I got a press call today about Blinkx's newly announced RSS video/multimedia feed. That quickly led to a broader discussion about video search and the online advertising marketplace.
Blinkx is an impressive upstart that has, through scrappy innovation, been able to put itself in contention with the likes of AOL, Google and Yahoo! in the video-search arena. This is just raw speculation, but it seems to me that someone (probably a traditional media company) will want to acquire the company before too long.
There's a lot of money out there from traditional media companies looking to buy online brands, audiences and/or technologies.

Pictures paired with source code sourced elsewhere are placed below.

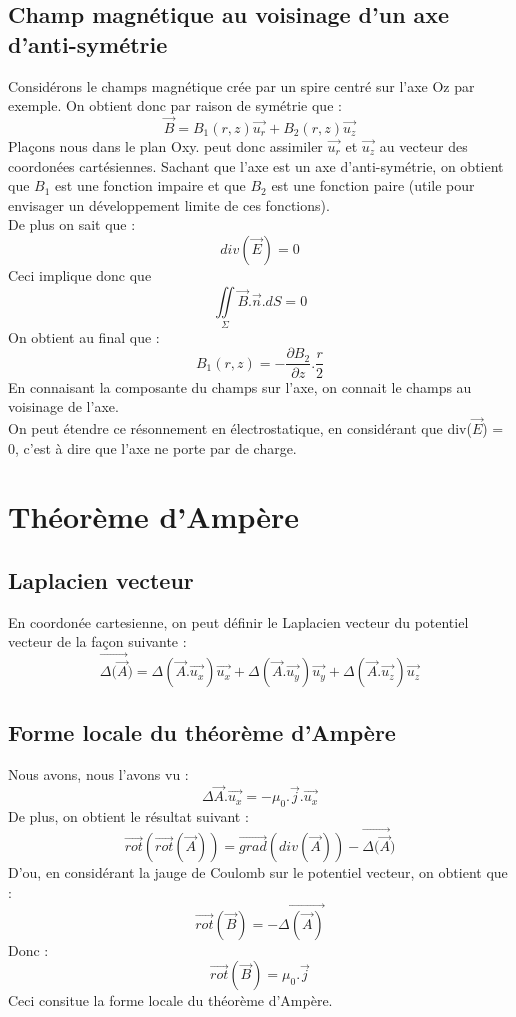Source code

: \section{Champ magnétique au voisinage d'un axe d'anti-symétrie}
Considérons le champs magnétique crée par un spire centré sur l'axe Oz par exemple. On obtient donc par raison de symétrie que :
$$\overrightarrow{B} = B_1(r,z)\overrightarrow{u_r}+B_2(r,z)\overrightarrow{u_z}$$
Plaçons nous dans le plan Oxy. peut donc assimiler $\overrightarrow{u_r}$ et $\overrightarrow{u_z}$ au vecteur des coordonées cartésiennes. Sachant que l'axe est un axe d'anti-symétrie, on obtient que $B_1$ est une fonction impaire et que $B_2$ est une fonction paire (utile pour envisager un développement limite de ces fonctions).\\
De plus on sait que : 
$$div(\overrightarrow{E}) = 0$$
Ceci implique donc que 
$$\underset{\Sigma}\iint \overrightarrow{B}.\overrightarrow{n}.dS = 0$$
On obtient au final que : 
$$B_1(r,z) = -\dfrac{\partial B_2}{\partial z}.\dfrac{r}{2}$$
En connaisant la composante du champs sur l'axe, on connait le champs au voisinage de l'axe.\\
On peut étendre ce résonnement en électrostatique, en considérant que div($\overrightarrow{E}$) = 0, c'est à dire que l'axe ne porte par de charge.
\chapter{Théorème d'Ampère}
\section{Laplacien vecteur}
En coordonée cartesienne, on peut définir le Laplacien vecteur du potentiel vecteur de la façon suivante : 
$$\overrightarrow{\Delta(\overrightarrow{A}}) = \Delta(\overrightarrow{A}.\overrightarrow{u_x})\overrightarrow{u_x}+\Delta(\overrightarrow{A}.\overrightarrow{u_y})\overrightarrow{u_y}+\Delta(\overrightarrow{A}.\overrightarrow{u_z})\overrightarrow{u_z}$$
\section{Forme locale du théorème d'Ampère}
\begin{theo}
Nous avons, nous l'avons vu : 
$$\Delta \overrightarrow{A}.\overrightarrow{u_x} = -\mu_0.\overrightarrow{j}.\overrightarrow{u_x}$$
De plus, on obtient le résultat suivant :
$$\overrightarrow{rot}(\overrightarrow{rot}(\overrightarrow{A})) = \overrightarrow{grad}(div(\overrightarrow{A})) - \overrightarrow{\Delta(\overrightarrow{A}})$$
D'ou, en considérant la jauge de Coulomb sur le potentiel vecteur, on obtient que : 
$$\overrightarrow{rot}(\overrightarrow{B}) = -\overrightarrow{\Delta(\overrightarrow{A})}$$
Donc : 
$$\overrightarrow{rot}(\overrightarrow{B}) = \mu_0.\overrightarrow{j}$$
Ceci consitue la forme locale du théorème d'Ampère.
\end{theo}
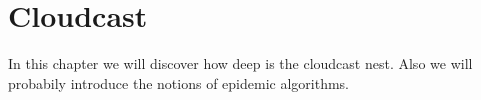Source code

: \chapter{Cloudcast}
In this chapter we will discover how deep is the cloudcast
nest. \cite{Cloudcast} \cite{CYCLON}
Also we will probabily introduce the notions of epidemic algorithms. \cite{EpidemicAlgorithms}
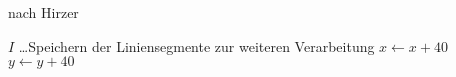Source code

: \begin{algorithm}[!ht]
\caption{ nach Hirzer}
\label{alg:linedetection-hirzer}
	\begin{algorithmic}[1]
		\Require $I$
				\State {}
				\State {}
				\State \ldots \Comment Speichern der Liniensegmente zur weiteren Verarbeitung
				\State {}
				\State {}
				\State $ x \gets x + 40$
			\EndFor
			\State $y \gets y + 40$
		\EndFor
	\end{algorithmic}
\end{algorithm}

Online video/video search is going to represent a signficant advertising opportunity. This is where the TV audience is eventually going.
According to a recent study from BIGresearch, 18-24 year olds are most influenced by "new media" (e.g., Internet, cell phones, MP3s, etc.) vs. traditional media (e.g., TV, print newspapers, directories and radio). That's why Rupert Murdoch was willing to pay US$580 million for MySpace's parent.
Simultaneously, ad/marketing firm ZenithOptimedia cut its global ad-spending forecast because of what it perceives to be waning interest in U.S. network TV advertising in favor of other media and specifically the Internet.
Broadband video/TV/video search (whatever you want to call this "space") is developing quickly. And Blinkx is an independent company that, unlike Yahoo!, AOL or Google could potentially be acquired.